ReconDrive: Fast Feed-Forward 4D Gaussian Splatting for Autonomous Driving Scene Reconstruction

TL;DR

ReconDrive is proposed, a feed-forward framework that leverages and extends the 3D foundation model VGGT for rapid, high-fidelity 4DGS generation and achieves performance competitive with per-scene optimization while being orders of magnitude faster, providing a scalable and practical solution for realistic driving simulation.

Abstract

High-fidelity visual reconstruction and novel-view synthesis are essential for realistic closed-loop evaluation in autonomous driving. While 4D Gaussian Splatting (4DGS) offers a promising balance of accuracy and efficiency, existing per-scene optimization methods require costly iterative refinement, rendering them unscalable for extensive urban environments. Conversely, current feed-forward approaches often suffer from degraded photometric quality. To address these limitations, we propose ReconDrive, a feed-forward framework that leverages and extends the 3D foundation model VGGT for rapid, high-fidelity 4DGS generation. Our architecture introduces two core adaptations to tailor the foundation model to dynamic driving scenes: (1) Hybrid Gaussian Prediction Heads, which decouple the regression of spatial coordinates and appearance attributes to overcome the photometric deficiencies inherent in generalized foundation features; and (2) a Static-Dynamic 4D Composition strategy that explicitly captures temporal motion via velocity modeling to represent complex dynamic environments.

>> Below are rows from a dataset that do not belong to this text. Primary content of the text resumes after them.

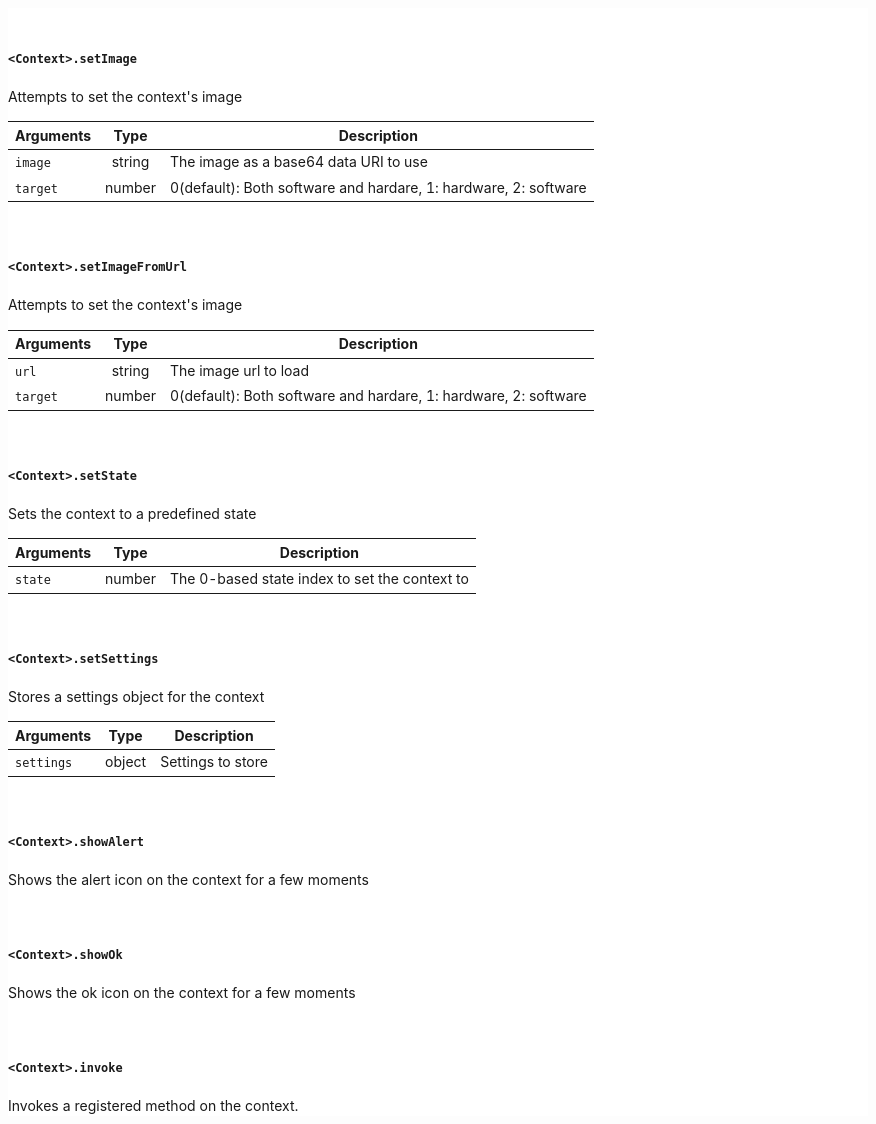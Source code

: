 <br>

#### `<Context>.setImage`
Attempts to set the context's image

| Arguments | Type   | Description                                                     |
|-----------|:------:|-----------------------------------------------------------------|
| `image`   | string | The image as a base64 data URI to use                           |
| `target`  | number | 0(default): Both software and hardare, 1: hardware, 2: software |

<br>

#### `<Context>.setImageFromUrl`
Attempts to set the context's image

| Arguments | Type   | Description                                                     |
|-----------|:------:|-----------------------------------------------------------------|
| `url`     | string | The image url to load                                           |
| `target`  | number | 0(default): Both software and hardare, 1: hardware, 2: software |

<br>

#### `<Context>.setState`
Sets the context to a predefined state

| Arguments | Type   | Description                                   |
|-----------|:------:|-----------------------------------------------|
| `state`   | number | The 0-based state index to set the context to |

<br>

#### `<Context>.setSettings`
Stores a settings object for the context

| Arguments  | Type   | Description       |
|------------|:------:|-------------------|
| `settings` | object | Settings to store |

<br>

#### `<Context>.showAlert`
Shows the alert icon on the context for a few moments

<br>

#### `<Context>.showOk`
Shows the ok icon on the context for a few moments

<br>

#### `<Context>.invoke`
Invokes a registered method on the context.
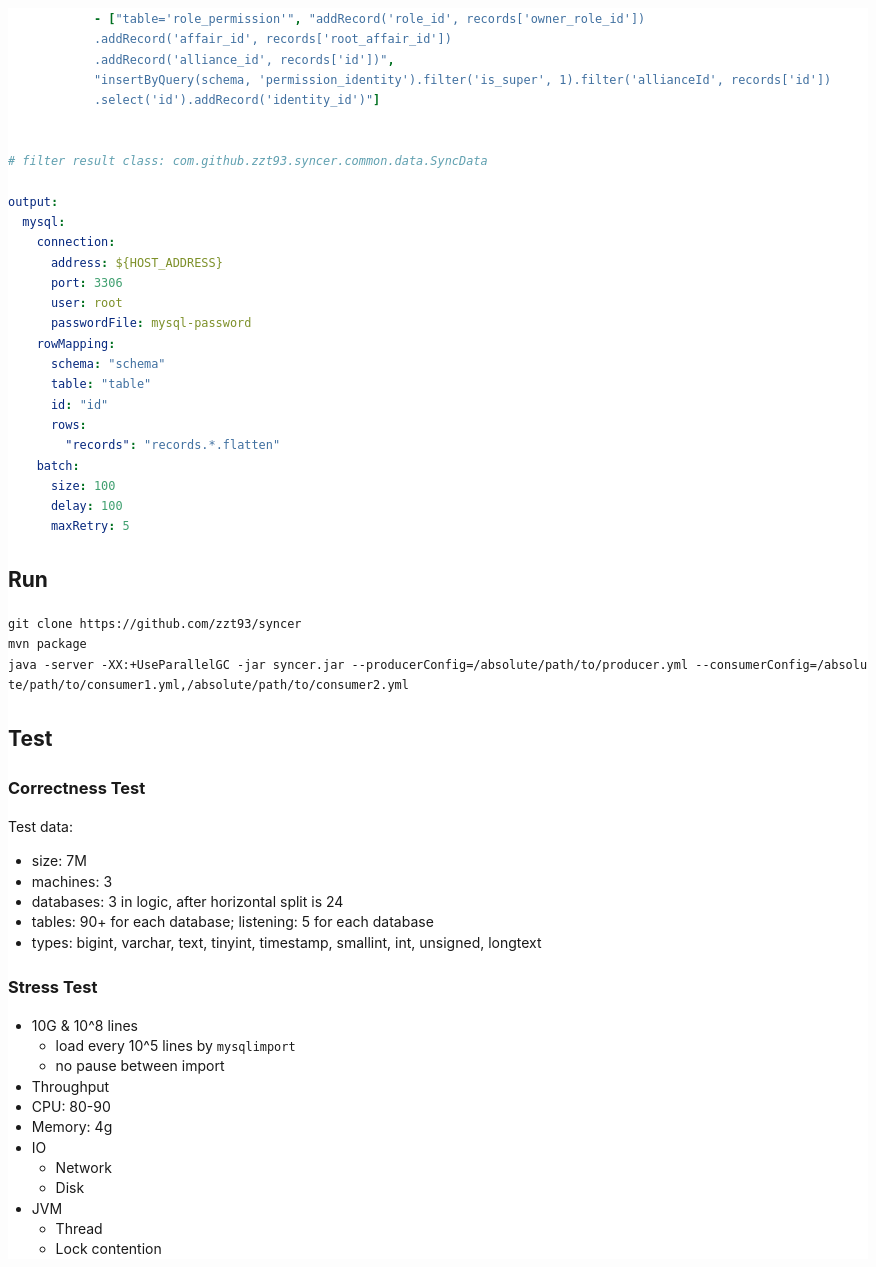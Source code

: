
 ```yml
            - ["table='role_permission'", "addRecord('role_id', records['owner_role_id'])
            .addRecord('affair_id', records['root_affair_id'])
            .addRecord('alliance_id', records['id'])",
            "insertByQuery(schema, 'permission_identity').filter('is_super', 1).filter('allianceId', records['id'])
            .select('id').addRecord('identity_id')"]


# filter result class: com.github.zzt93.syncer.common.data.SyncData

output:
  mysql:
    connection:
      address: ${HOST_ADDRESS}
      port: 3306
      user: root 
      passwordFile: mysql-password
    rowMapping:
      schema: "schema"
      table: "table"
      id: "id"
      rows:
        "records": "records.*.flatten"
    batch:
      size: 100
      delay: 100
      maxRetry: 5
```
## Run
```
git clone https://github.com/zzt93/syncer
mvn package
java -server -XX:+UseParallelGC -jar syncer.jar --producerConfig=/absolute/path/to/producer.yml --consumerConfig=/absolute/path/to/consumer1.yml,/absolute/path/to/consumer2.yml
```

## Test
### Correctness Test
Test data: 
  - size: 7M
  - machines: 3
  - databases: 3 in logic, after horizontal split is 24
  - tables: 90+ for each database; listening: 5 for each database
  - types: bigint, varchar, text, tinyint, timestamp, smallint, int, unsigned, longtext

### Stress Test
- 10G & 10^8 lines
  - load every 10^5 lines by `mysqlimport`
  - no pause between import
- Throughput
- CPU: 80-90
- Memory: 4g
- IO
  - Network
  - Disk
- JVM
  - Thread
  - Lock contention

Benchmarked on nuScenes, ReconDrive significantly outperforms existing feed-forward baselines in reconstruction, novel-view synthesis, and 3D perception. It achieves performance competitive with per-scene optimization while being orders of magnitude faster, providing a scalable and practical solution for realistic driving simulation.

Figures (10)

• Figure 1: ReconDrive Inference Framework. ReconDrive is a powerful feed-forward 4D Gaussian splatting generation framework tailored for urban scene reconstruction and novel-view synthesis. In this framework, we select two context frames from each segment of an urban scene as input, and adopt a static-dynamic composition strategy to represent 4D Gaussians. To further enhance geometric precision, we design a dedicated Gaussian prediction head, consisting of a Gaussian Parameter Prediction Head (GPPH) and a Gaussian Center Prediction Head (GCPH), which enables the generation of Gaussians with more accurate geometric attributes.
• Figure 2: Mapping Among Images, Masks, Dense Features, and Gaussian Indices. (a) Input image. (b) Dynamic object mask. (c) Dense features. (d) Gaussian kernels. Each pixel in the dense feature map generates a corresponding Gaussian kernel, enabling consistent pixel-wise mapping across all these components.
• Figure 3: Visual Comparisons of Scene Reconstruction and Novel-View Synthesis. Compared with per-scene optimization methods (Street Gaussians, PVG, DeformableGS, OminiRe), our ReconDrive maintains high-quality visual rendering in both scene reconstruction (Original View) and novel-view synthesis (1–3 meters of lateral movement leftward and rightward). Compared with the feed-forward method DrivingForward, ReconDrive preserves accurate geometric consistency—evident in the tree and the surroundings—and the performance improvement becomes more pronounced as the moving distance increases. Additionally, it exhibits less image distortion and blurriness, particularly in image boundary regions. Extended visual comparisons are provided in the Appendix.
• Figure 4: Project Loss Computing Pipeline. Note that $K_t$ and $K_s$ are identical since the camera is fixed.
• Figure 5: Distribution of Spatial Distances between the Point Maps Generated by the Original VGGT and Ground Truth LiDAR Point Clouds, highlighting significant metric misalignment.